De acordo com a Agenda Propositiva de Mobilidade e Clima, para que esse objetivo seja posto em prática dentro do período de quatro anos, é preciso: 1 – diminuir as distâncias entre os locais de moradia e trabalho; 2 – redistribuir o espaço viário e priorizar o transporte coletivo; e 3 – favorecer a troca entre transporte público, bicicleta e deslocamento a pé.

“Um dos caminhos é levar a urbanização aos bairros periféricos e promover a criação de empregos e serviços nesses locais. Isso é importante não só para diminuir a quantidade e o tempo de deslocamento da população, como também para que as pessoas se relacionem melhor com o próprio bairro e se orgulhem de viver onde vivem”, explica Carolina.

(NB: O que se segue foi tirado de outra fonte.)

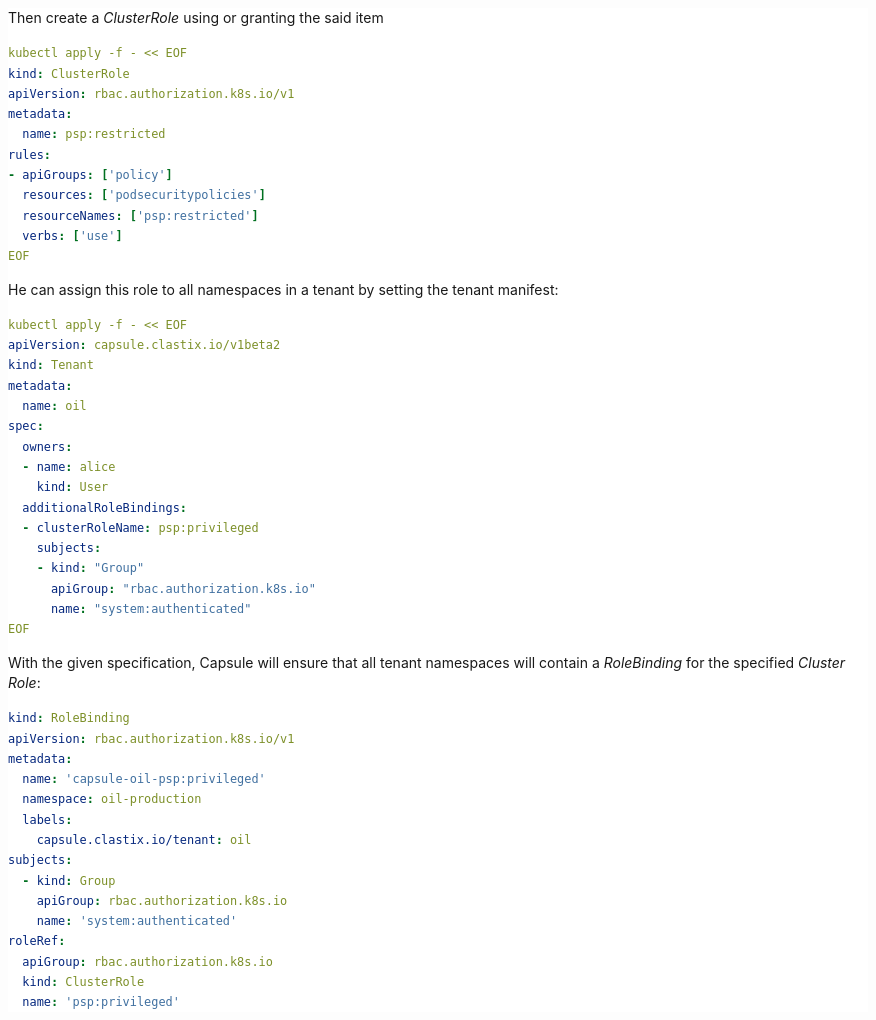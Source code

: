 Then create a _ClusterRole_ using or granting the said item

```yaml
kubectl apply -f - << EOF
kind: ClusterRole
apiVersion: rbac.authorization.k8s.io/v1
metadata:
  name: psp:restricted
rules:
- apiGroups: ['policy']
  resources: ['podsecuritypolicies']
  resourceNames: ['psp:restricted']
  verbs: ['use']
EOF
```

He can assign this role to all namespaces in a tenant by setting the tenant manifest:

```yaml
kubectl apply -f - << EOF
apiVersion: capsule.clastix.io/v1beta2
kind: Tenant
metadata:
  name: oil
spec:
  owners:
  - name: alice
    kind: User
  additionalRoleBindings:
  - clusterRoleName: psp:privileged
    subjects:
    - kind: "Group"
      apiGroup: "rbac.authorization.k8s.io"
      name: "system:authenticated"
EOF
```

With the given specification, Capsule will ensure that all tenant namespaces will contain a _RoleBinding_ for the specified _Cluster Role_:

```yaml
kind: RoleBinding
apiVersion: rbac.authorization.k8s.io/v1
metadata:
  name: 'capsule-oil-psp:privileged'
  namespace: oil-production
  labels:
    capsule.clastix.io/tenant: oil
subjects:
  - kind: Group
    apiGroup: rbac.authorization.k8s.io
    name: 'system:authenticated'
roleRef:
  apiGroup: rbac.authorization.k8s.io
  kind: ClusterRole
  name: 'psp:privileged'
```
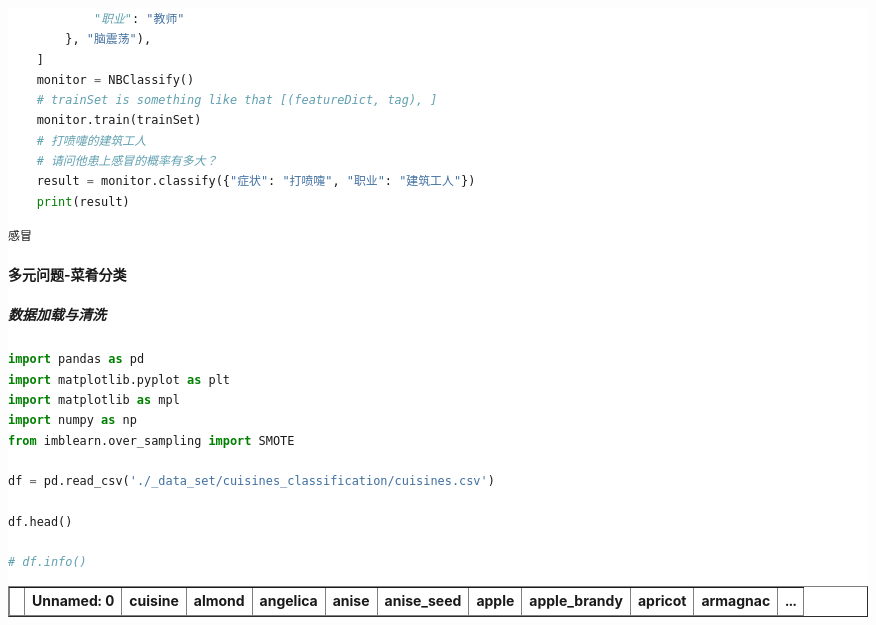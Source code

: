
 ```python
            "职业": "教师"
        }, "脑震荡"),
    ]
    monitor = NBClassify()
    # trainSet is something like that [(featureDict, tag), ]
    monitor.train(trainSet)
    # 打喷嚏的建筑工人
    # 请问他患上感冒的概率有多大？
    result = monitor.classify({"症状": "打喷嚏", "职业": "建筑工人"})
    print(result)

```

    感冒 
    

#### 多元问题-菜肴分类

##### 数据加载与清洗



```python
import pandas as pd
import matplotlib.pyplot as plt
import matplotlib as mpl
import numpy as np
from imblearn.over_sampling import SMOTE

df = pd.read_csv('./_data_set/cuisines_classification/cuisines.csv')

df.head()

# df.info()
```




<div>
<style scoped>
    .dataframe tbody tr th:only-of-type {
        vertical-align: middle;
    }

    .dataframe tbody tr th {
        vertical-align: top;
    }

    .dataframe thead th {
        text-align: right;
    }
</style>
<table border="1" class="dataframe">
  <thead>
    <tr style="text-align: right;">
      <th></th>
      <th>Unnamed: 0</th>
      <th>cuisine</th>
      <th>almond</th>
      <th>angelica</th>
      <th>anise</th>
      <th>anise_seed</th>
      <th>apple</th>
      <th>apple_brandy</th>
      <th>apricot</th>
      <th>armagnac</th>
      <th>...</th>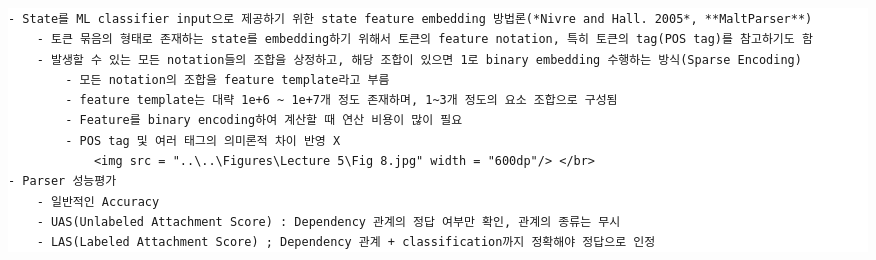     - State를 ML classifier input으로 제공하기 위한 state feature embedding 방법론(*Nivre and Hall. 2005*, **MaltParser**)
        - 토큰 묶음의 형태로 존재하는 state를 embedding하기 위해서 토큰의 feature notation, 특히 토큰의 tag(POS tag)를 참고하기도 함
        - 발생할 수 있는 모든 notation들의 조합을 상정하고, 해당 조합이 있으면 1로 binary embedding 수행하는 방식(Sparse Encoding)
            - 모든 notation의 조합을 feature template라고 부름
            - feature template는 대략 1e+6 ~ 1e+7개 정도 존재하며, 1~3개 정도의 요소 조합으로 구성됨
            - Feature를 binary encoding하여 계산할 때 연산 비용이 많이 필요
            - POS tag 및 여러 태그의 의미론적 차이 반영 X
                <img src = "..\..\Figures\Lecture 5\Fig 8.jpg" width = "600dp"/> </br>
    - Parser 성능평가
        - 일반적인 Accuracy
        - UAS(Unlabeled Attachment Score) : Dependency 관계의 정답 여부만 확인, 관계의 종류는 무시
        - LAS(Labeled Attachment Score) ; Dependency 관계 + classification까지 정확해야 정답으로 인정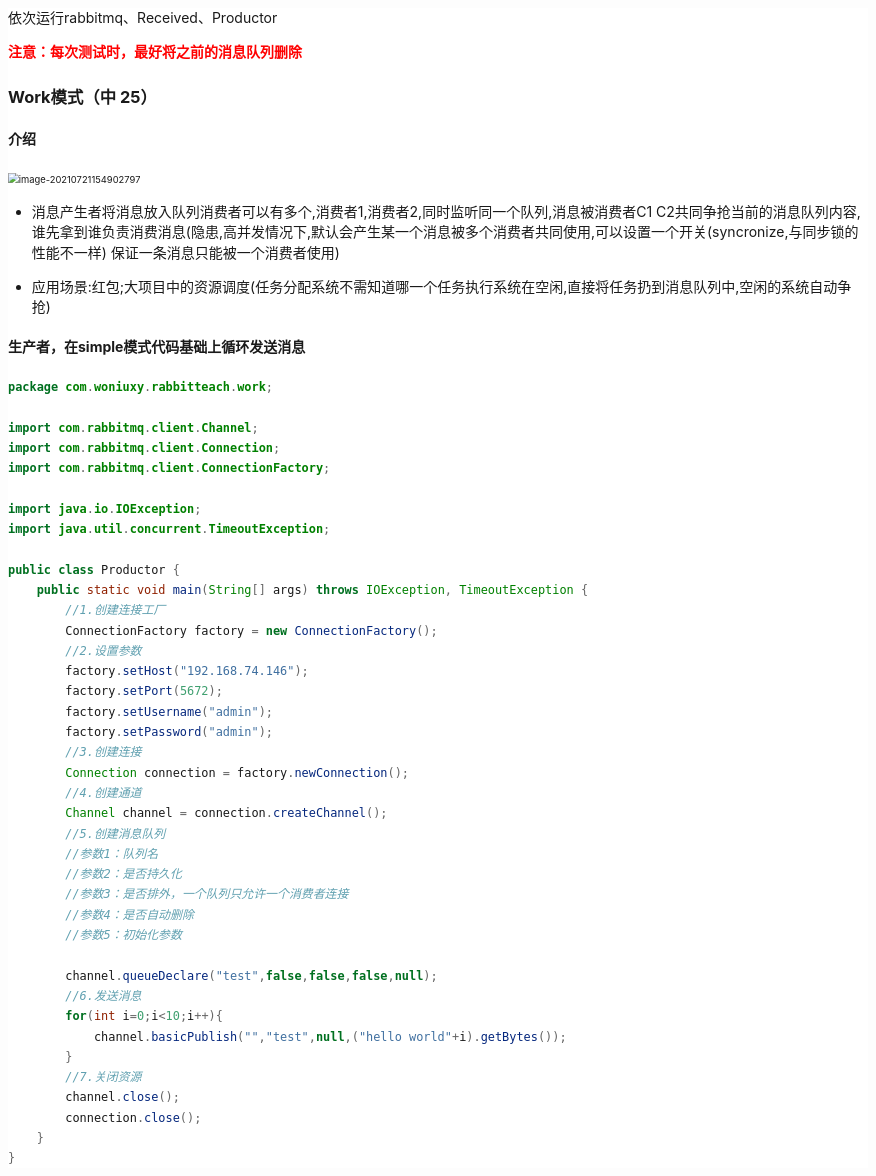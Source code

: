 依次运行rabbitmq、Received、Productor

**<font color='red'>注意：每次测试时，最好将之前的消息队列删除</font>**



### Work模式（中 25）

#### 介绍

<img src="https://woniumd.oss-cn-hangzhou.aliyuncs.com/java/xiangwei/20210721154902.png" alt="image-20210721154902797" style="zoom:67%;" />

- 消息产生者将消息放入队列消费者可以有多个,消费者1,消费者2,同时监听同一个队列,消息被消费者C1 C2共同争抢当前的消息队列内容,谁先拿到谁负责消费消息(隐患,高并发情况下,默认会产生某一个消息被多个消费者共同使用,可以设置一个开关(syncronize,与同步锁的性能不一样) 保证一条消息只能被一个消费者使用)

- 应用场景:红包;大项目中的资源调度(任务分配系统不需知道哪一个任务执行系统在空闲,直接将任务扔到消息队列中,空闲的系统自动争抢)

#### 生产者，在simple模式代码基础上循环发送消息

```java
package com.woniuxy.rabbitteach.work;

import com.rabbitmq.client.Channel;
import com.rabbitmq.client.Connection;
import com.rabbitmq.client.ConnectionFactory;

import java.io.IOException;
import java.util.concurrent.TimeoutException;

public class Productor {
    public static void main(String[] args) throws IOException, TimeoutException {
        //1.创建连接工厂
        ConnectionFactory factory = new ConnectionFactory();
        //2.设置参数
        factory.setHost("192.168.74.146");
        factory.setPort(5672);
        factory.setUsername("admin");
        factory.setPassword("admin");
        //3.创建连接
        Connection connection = factory.newConnection();
        //4.创建通道
        Channel channel = connection.createChannel();
        //5.创建消息队列
        //参数1：队列名
        //参数2：是否持久化
        //参数3：是否排外，一个队列只允许一个消费者连接
        //参数4：是否自动删除
        //参数5：初始化参数

        channel.queueDeclare("test",false,false,false,null);
        //6.发送消息
        for(int i=0;i<10;i++){
            channel.basicPublish("","test",null,("hello world"+i).getBytes());
        }
        //7.关闭资源
        channel.close();
        connection.close();
    }
}
```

Em “urbanização”, a assessora de projetos explica que a estratégia inclui ações de saneamento básico (água e esgoto), coleta de lixo e serviços públicos, como creches, escolas, postos de saúde etc., além de qualificar os espaços públicos nessas regiões e promover a regularização fundiária de moradias irregulares.

“Outro exemplo são os terminais de ônibus planejados pelo PlanMob, que criam centralidades nos seus entornos e incentivam a abertura de comércio e serviços para as regiões”, complementa.

*O material foi elaborado pelas organizações Ciclocidade, Cidadeapé, Greenpeace, Idec (Instituto Brasileiro de Defesa do Consumidor), Instituto Saúde e Sustentabilidade, Rede Nossa São Paulo e SampaPé!.